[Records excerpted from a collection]
******

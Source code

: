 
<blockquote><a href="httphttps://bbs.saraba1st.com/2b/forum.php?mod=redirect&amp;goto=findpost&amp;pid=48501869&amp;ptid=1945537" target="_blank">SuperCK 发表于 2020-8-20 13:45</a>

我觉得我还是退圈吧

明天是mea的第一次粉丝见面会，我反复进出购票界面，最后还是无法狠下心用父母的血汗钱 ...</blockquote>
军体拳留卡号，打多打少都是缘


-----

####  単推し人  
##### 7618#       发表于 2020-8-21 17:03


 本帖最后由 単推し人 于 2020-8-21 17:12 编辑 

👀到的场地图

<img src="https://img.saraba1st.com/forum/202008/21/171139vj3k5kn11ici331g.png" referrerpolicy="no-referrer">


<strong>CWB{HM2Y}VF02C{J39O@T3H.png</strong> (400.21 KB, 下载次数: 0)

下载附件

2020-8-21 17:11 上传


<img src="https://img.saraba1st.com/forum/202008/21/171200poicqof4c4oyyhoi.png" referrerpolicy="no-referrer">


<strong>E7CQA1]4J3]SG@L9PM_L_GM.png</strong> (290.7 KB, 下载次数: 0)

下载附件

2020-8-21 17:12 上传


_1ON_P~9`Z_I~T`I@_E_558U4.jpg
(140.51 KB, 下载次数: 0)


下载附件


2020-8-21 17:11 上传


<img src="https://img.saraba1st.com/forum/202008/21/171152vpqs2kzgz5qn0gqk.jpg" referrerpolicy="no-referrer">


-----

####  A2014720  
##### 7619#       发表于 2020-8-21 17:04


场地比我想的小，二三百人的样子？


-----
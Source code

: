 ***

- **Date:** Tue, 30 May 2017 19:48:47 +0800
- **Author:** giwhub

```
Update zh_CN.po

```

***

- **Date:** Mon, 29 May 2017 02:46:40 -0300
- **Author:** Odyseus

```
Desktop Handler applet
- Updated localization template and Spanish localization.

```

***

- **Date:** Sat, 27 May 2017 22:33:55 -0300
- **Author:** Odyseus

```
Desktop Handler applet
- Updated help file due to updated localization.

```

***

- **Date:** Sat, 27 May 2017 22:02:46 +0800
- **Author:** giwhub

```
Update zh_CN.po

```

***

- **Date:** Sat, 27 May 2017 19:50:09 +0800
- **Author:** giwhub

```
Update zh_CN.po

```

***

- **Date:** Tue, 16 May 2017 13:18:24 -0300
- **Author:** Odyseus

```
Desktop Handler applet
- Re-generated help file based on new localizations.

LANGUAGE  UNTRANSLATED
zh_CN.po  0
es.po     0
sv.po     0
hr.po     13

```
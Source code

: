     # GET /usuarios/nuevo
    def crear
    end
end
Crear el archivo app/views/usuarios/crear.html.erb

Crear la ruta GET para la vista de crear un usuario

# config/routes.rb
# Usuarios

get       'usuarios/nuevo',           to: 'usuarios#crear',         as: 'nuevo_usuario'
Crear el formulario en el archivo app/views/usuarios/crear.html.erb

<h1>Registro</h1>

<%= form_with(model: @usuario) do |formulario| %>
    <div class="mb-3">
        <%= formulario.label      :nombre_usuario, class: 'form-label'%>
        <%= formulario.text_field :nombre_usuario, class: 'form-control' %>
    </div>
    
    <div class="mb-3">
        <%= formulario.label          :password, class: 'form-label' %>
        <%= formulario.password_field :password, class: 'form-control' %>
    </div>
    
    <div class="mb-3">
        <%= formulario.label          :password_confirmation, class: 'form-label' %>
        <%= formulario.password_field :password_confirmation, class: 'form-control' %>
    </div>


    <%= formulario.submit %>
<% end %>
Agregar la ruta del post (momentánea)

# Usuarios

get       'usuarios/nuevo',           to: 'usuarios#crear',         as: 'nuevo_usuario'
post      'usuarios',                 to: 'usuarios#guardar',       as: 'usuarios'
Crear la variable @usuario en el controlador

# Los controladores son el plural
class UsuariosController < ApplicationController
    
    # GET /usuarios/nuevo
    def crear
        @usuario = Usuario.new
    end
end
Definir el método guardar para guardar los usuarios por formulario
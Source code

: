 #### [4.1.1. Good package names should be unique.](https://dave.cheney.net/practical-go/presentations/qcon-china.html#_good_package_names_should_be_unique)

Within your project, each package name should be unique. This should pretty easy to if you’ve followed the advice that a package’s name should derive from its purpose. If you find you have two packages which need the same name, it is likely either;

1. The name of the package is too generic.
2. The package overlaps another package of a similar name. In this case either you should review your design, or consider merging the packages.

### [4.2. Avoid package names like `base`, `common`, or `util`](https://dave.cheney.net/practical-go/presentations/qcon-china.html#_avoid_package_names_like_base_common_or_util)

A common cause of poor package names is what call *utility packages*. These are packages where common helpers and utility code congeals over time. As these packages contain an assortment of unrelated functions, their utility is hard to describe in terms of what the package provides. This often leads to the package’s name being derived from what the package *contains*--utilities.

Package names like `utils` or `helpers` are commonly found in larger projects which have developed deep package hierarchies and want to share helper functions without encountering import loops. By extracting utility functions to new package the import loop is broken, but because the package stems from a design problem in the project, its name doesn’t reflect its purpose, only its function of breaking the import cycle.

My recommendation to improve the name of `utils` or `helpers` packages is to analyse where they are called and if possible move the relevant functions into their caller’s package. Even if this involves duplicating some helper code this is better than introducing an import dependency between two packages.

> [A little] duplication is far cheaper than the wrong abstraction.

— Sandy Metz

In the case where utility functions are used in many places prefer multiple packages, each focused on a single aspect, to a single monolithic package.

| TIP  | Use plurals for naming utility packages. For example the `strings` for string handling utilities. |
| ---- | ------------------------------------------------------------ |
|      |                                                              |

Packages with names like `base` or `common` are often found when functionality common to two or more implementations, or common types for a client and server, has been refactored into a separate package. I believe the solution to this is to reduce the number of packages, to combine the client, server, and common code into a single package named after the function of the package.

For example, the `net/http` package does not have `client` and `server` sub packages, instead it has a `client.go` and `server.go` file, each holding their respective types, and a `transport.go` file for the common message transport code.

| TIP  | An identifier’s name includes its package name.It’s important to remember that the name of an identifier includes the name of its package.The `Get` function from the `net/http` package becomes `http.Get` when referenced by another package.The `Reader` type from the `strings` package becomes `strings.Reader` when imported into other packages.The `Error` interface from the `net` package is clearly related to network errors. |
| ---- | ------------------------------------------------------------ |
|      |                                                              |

******

▶ [Task goal]:
Look over the entries above. Copy every line that contains the word "referrer".

▶ [Worked solution]:
<img src="https://img.saraba1st.com/forum/202008/21/171139vj3k5kn11ici331g.png" referrerpolicy="no-referrer">
<img src="https://img.saraba1st.com/forum/202008/21/171200poicqof4c4oyyhoi.png" referrerpolicy="no-referrer">
<img src="https://img.saraba1st.com/forum/202008/21/171152vpqs2kzgz5qn0gqk.jpg" referrerpolicy="no-referrer">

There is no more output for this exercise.